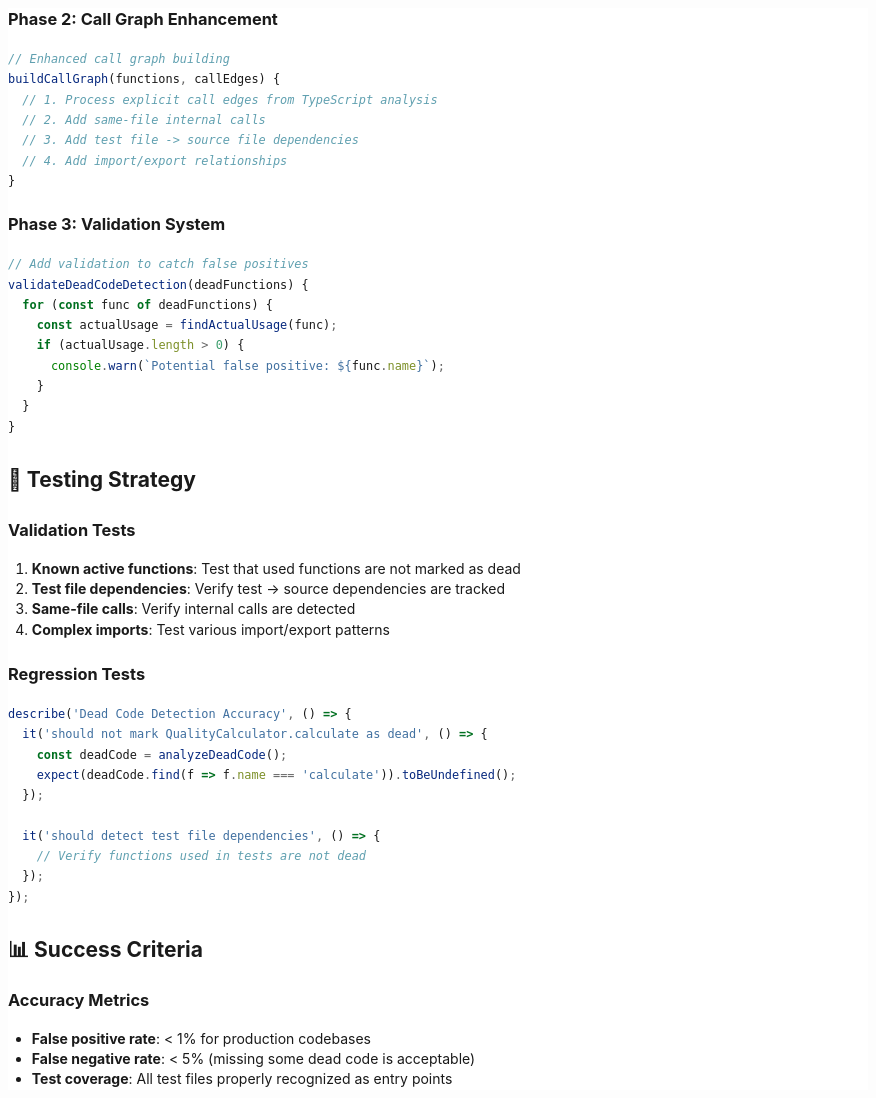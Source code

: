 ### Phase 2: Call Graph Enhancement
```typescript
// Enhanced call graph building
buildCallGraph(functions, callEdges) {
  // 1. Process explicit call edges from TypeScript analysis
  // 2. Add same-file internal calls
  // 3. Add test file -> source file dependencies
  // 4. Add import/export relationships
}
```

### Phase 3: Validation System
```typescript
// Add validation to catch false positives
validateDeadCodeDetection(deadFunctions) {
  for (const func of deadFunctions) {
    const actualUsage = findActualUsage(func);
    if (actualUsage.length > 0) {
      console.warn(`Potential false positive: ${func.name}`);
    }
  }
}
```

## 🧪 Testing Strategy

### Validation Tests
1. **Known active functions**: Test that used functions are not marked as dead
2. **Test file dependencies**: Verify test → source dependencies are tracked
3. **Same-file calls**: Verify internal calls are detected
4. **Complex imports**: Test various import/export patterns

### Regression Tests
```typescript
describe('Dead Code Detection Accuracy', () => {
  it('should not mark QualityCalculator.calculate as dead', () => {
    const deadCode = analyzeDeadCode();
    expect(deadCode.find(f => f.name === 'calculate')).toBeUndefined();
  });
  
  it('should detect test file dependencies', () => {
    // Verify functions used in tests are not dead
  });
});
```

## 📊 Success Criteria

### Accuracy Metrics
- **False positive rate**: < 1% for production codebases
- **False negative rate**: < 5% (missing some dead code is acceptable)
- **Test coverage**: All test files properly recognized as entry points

----------

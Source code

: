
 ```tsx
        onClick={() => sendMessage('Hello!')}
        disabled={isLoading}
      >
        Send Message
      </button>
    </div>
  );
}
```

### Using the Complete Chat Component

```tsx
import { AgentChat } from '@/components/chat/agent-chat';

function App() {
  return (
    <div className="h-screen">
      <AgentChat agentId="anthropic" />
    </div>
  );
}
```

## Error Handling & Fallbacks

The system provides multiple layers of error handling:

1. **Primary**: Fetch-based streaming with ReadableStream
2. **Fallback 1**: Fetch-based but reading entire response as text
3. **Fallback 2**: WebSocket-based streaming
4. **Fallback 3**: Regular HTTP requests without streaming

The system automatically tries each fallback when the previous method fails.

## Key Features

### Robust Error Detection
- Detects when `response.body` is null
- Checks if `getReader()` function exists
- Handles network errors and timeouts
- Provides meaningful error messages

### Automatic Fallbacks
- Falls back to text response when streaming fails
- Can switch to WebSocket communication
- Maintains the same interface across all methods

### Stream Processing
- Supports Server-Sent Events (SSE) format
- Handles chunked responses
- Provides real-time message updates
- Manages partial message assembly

----------

* **How to complete this task**
Copy out each line of the records above that includes "from".

* **Response to the exercise**
  // 1. Process explicit call edges from TypeScript analysis
import { AgentChat } from '@/components/chat/agent-chat';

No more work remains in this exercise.